Participación de la querella y fiscalía de estado
En la audiencia también estuvieron presentes los abogados querellantes Sebastián Pipitone y Maximiliano Pipitone, además de la representante de Fiscalía de Estado, Florencia Bustos Samperisi.
Todos adhirieron a los planteos formulados por el Ministerio Público Fiscal y solicitaron el rechazo de las nulidades planteadas por algunas defensas.
De qué se trata esta causa
Según explicó la Fiscalía en la audiencia de formulación de cargos, los quince imputados en la causa integrarían una asociación ilícita delictiva que habría intervenido en al menos veinte hechos de apropiación fraudulenta de inmuebles —entre predios, lotes, campos y viviendas— ubicados en distintas localidades de la provincia, como San Luis capital, El Volcán, El Chorrillo, Potrero de los Funes, Merlo, Luján, Los Vallecitos y Nogolí.
La hipótesis del Ministerio Público Fiscal sostiene que el grupo actuaba de manera organizada, con división de roles y rotación de funciones, mediante un mecanismo sostenido en el tiempo. Las maniobras consistían en simular procesos sucesorios y cesiones de derechos basadas en documentación falsificada, con el fin de iniciar juicios de escrituración que derivaban en sentencias engañosas y en la transferencia irregular de la propiedad a favor de los integrantes del grupo.

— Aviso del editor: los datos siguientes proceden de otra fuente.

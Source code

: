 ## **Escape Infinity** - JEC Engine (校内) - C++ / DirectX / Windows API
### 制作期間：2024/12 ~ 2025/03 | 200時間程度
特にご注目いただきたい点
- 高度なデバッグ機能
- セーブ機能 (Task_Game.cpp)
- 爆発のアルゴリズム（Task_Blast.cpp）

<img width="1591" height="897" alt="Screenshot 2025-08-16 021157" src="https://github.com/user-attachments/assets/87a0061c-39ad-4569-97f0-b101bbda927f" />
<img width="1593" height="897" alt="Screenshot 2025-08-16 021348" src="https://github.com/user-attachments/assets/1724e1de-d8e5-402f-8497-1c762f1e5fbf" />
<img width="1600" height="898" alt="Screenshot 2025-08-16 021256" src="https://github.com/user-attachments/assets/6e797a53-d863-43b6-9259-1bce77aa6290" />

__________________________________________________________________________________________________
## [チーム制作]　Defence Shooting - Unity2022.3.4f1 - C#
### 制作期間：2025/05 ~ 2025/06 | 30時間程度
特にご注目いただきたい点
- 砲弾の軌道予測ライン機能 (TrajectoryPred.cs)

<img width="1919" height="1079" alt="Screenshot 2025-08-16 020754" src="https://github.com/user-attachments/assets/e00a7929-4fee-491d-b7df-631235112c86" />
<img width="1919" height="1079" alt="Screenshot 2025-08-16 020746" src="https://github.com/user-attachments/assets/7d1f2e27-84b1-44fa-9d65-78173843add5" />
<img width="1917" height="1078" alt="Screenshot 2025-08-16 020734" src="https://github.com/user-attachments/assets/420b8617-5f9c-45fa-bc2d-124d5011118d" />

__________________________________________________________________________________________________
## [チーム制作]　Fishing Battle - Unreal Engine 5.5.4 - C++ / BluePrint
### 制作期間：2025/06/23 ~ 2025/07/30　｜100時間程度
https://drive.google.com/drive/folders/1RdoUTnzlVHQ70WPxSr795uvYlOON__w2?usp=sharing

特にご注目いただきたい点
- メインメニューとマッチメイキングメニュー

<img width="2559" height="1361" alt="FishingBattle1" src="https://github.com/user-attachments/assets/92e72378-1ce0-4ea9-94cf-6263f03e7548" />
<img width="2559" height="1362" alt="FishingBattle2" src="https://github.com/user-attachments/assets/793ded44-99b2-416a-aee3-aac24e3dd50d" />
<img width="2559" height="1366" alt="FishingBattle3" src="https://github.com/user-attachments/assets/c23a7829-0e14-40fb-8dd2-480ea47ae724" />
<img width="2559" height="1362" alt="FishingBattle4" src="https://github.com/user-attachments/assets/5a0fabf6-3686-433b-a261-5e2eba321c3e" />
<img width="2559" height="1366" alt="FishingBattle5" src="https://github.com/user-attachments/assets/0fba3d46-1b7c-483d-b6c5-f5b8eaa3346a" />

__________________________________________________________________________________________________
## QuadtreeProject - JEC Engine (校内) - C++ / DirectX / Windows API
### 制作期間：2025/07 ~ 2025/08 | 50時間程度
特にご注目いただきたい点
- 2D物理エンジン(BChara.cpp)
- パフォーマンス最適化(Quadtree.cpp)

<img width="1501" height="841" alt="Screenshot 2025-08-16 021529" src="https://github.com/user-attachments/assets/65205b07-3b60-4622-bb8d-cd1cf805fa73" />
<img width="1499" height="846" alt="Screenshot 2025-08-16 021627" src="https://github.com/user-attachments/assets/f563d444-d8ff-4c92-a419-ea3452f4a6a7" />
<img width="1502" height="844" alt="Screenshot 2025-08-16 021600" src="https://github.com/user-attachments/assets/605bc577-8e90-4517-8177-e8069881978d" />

Para concretar estas operaciones, se habrían confeccionado boletos de compraventa, denuncias policiales, certificaciones notariales, pagarés y comprobantes impositivos falsos, entre otros documentos.
Un elemento central, según la Fiscalía y la Querella, era el uso de “domicilios seguros” o “controlados”, que en realidad pertenecían a miembros de la propia organización. De este modo, se impedía que los verdaderos propietarios fueran notificados (es decir, se enteraran del proceso judicial iniciado) y se los declaraba en rebeldía, lo que permitía que los tribunales —actuando de buena fe pero bajo engaño— dictaran resoluciones favorables a los acusados.
El Fiscal Assat Alí destacó la magnitud del perjuicio patrimonial, que superaría los cuatro millones de dólares.